Vendredi Saint
Le Christ est mort ! La Croix se dresse maintenant sans le corps martyrisé qu’elle a vu souffrir et mourir. Grand silence sur la terre, le Christ est mort ! La haine, les quolibets et les insultes, les crachats et les gifles, les coups de fouets, la couronne de dérision, le chemin du Golgotha puis le crucifiement, ultime humiliation, ont eu raison de l’amour.
L’amour infini a accepté le chemin du martyr. Le maître a accepté de devenir serviteur jusque dans le supplice ultime réservé aux esclaves. Le Seigneur a souffert les blessures de la haine des hommes. Dieu est mort sur le bois de la croix.
Mais à cause de qui est-Il mort ? A cause de chacun de nous qui, dans une petit vie bien réglée, restons dans le péché et refusons de changer radicalement pour répondre à son amour.

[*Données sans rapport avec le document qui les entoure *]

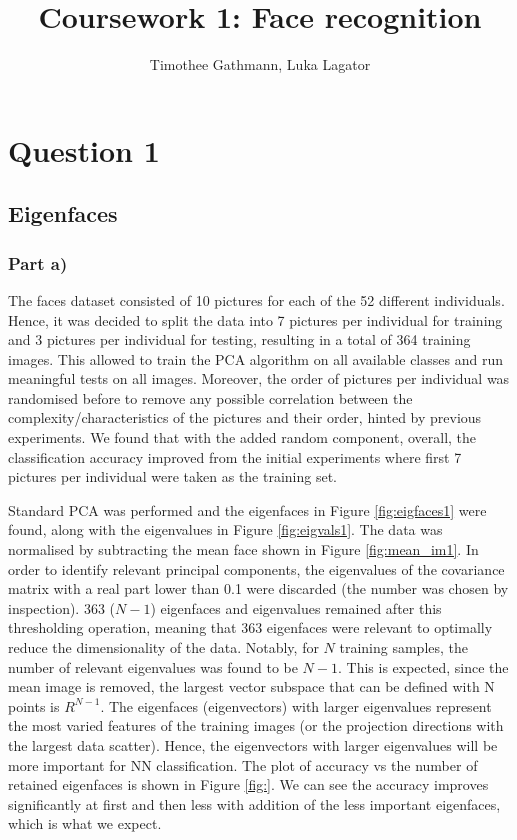 \documentclass[10pt,technote]{IEEEtran}
\title{Coursework 1: Face recognition }
\author{Timothee Gathmann, Luka Lagator}
\begin{document}
\maketitle


\section{Question 1}
\subsection{Eigenfaces}
\subsubsection{Part a)}
The faces dataset consisted of 10 pictures for each of the 52 different individuals. Hence, it was decided to split the data into 7 pictures per individual for training and 3 pictures per individual for testing, resulting in a total of 364 training images. This allowed to train the PCA algorithm on all available classes and run meaningful tests on all images. Moreover, the order of pictures per individual was randomised before to remove any possible correlation between the complexity/characteristics of the pictures and their order, hinted by previous experiments. We found that with the added random component, overall, the classification accuracy improved from the initial experiments where first 7  pictures per individual were taken as the training set.

Standard PCA was performed and the eigenfaces in Figure \ref{fig:eigfaces1} were found, along with the eigenvalues in Figure \ref{fig:eigvals1}. The data was normalised by subtracting the mean face shown in Figure \ref{fig:mean_im1}. In order to identify relevant principal components, the eigenvalues of the covariance matrix with a real part lower than 0.1 were discarded (the number was chosen by inspection). 363 ($N - 1$) eigenfaces and eigenvalues remained after this thresholding operation, meaning that 363 eigenfaces were relevant to optimally reduce the dimensionality of the data. Notably, for $N$ training samples, the number of relevant eigenvalues was found to be $N - 1$. This is expected, since the mean image is removed, the largest vector subspace that can be defined with N points is $R^{N-1}$.
The eigenfaces (eigenvectors) with larger eigenvalues represent the most varied features of the training images (or the projection directions with the largest data scatter). Hence, the eigenvectors with larger eigenvalues will be more important for NN classification.
The plot of accuracy vs the number of retained eigenfaces is shown in Figure \ref{fig:}. We can see the accuracy improves significantly at first and then less with addition of the less important eigenfaces, which is what we expect.
\end{document}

Il est mort à cause de la haine de ceux qui le rejettent avec virulence laissant penser que l’homme peut se suffire à lui seul, laissant penser qu’il peut tout maîtriser par la science et la raison. Je lisais récemment dans un quotidien un article sur la prochaine loi sur la fin de vie (dit-on avec pudeur pour ne pas parler d’euthanasie) où l’un des débatteurs disait : « On en a assez de ce Dieu qui veut tout gouverner ! » … On en a assez de ce Dieu qui veut tout gouverner ! … en d’autres termes, on préfère exclure l’amour de nos vies, prétendant être capables de gérer nos propres existences jusqu’à la mort, sans autre règle que notre propre discernement… Aux premiers jours de notre humanité, le serpent dit, lui aussi : « Dieu sait que, le jour où vous en mangerez, (de ce fruit) vos yeux s’ouvriront, et vous serez comme des dieux, connaissant le bien et le mal. ». Retour aux premiers temps de l’humanité où l’homme refusa Dieu au nom de sa pseudo propre liberté… Enfoncement dans les ténèbres de la mort sans discerner que seul l’amour sauve.

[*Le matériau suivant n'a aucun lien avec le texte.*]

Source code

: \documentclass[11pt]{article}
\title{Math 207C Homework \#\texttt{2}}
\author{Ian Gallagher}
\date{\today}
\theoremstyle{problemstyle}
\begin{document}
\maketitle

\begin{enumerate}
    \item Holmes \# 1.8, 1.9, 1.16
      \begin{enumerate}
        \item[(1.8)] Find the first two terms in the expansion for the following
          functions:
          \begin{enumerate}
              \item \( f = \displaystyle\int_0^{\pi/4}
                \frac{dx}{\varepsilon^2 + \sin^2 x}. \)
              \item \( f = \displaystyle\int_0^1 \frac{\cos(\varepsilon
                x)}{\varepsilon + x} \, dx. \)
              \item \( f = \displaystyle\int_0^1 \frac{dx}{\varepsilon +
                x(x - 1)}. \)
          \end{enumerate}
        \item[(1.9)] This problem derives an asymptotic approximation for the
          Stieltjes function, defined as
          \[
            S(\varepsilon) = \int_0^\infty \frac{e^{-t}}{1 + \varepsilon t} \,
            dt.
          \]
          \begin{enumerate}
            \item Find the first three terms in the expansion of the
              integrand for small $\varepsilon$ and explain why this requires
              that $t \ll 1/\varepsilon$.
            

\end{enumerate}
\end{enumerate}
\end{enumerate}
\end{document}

Mais l’Amour ne recule jamais, même devant la haine. Christ est mort pour répondre à l’insulte par le pardon, à la haine par l’amour, au reniement par le baiser de l’amour, aux coups de fouets par la douceur, à la couronne d’épines par la couronne de gloire, à la mort par la vie. Seul l’Amour peut vaincre la mort !
Et c'est par sa Croix que nous sommes sauvés. L'instrument de supplice est devenu source de vie, de pardon, de miséricorde, signe de réconciliation et de paix. Au mal il apporte la guérison, c’est pourquoi frères et sœurs, comme le disait Saint Augustin, « Pour être guéris du péché, regardons le Christ crucifié ! »
Oui, en levant les yeux vers le Crucifié, nous adorons Celui qui est venu enlever le péché du monde et nous donner la vie éternelle. Et l'Église nous invite à vénérer avec fierté cette Croix pour que le monde puisse voir jusqu'où est allé l'amour du Crucifié pour les hommes, pour tous les hommes. Elle nous invite à rendre grâce à Dieu parce que d'un arbre qui apportait la mort, va surgir à nouveau la vie. C'est sur ce bois que Jésus nous révèle sa souveraine majesté, nous révèle qu'Il est exalté dans la gloire. Oui, « Venez, adorons-le ! ». Au milieu de nous se trouve Celui qui nous a aimés jusqu'à donner sa vie pour nous, Celui qui invite tout être humain à s’approcher de lui avec confiance.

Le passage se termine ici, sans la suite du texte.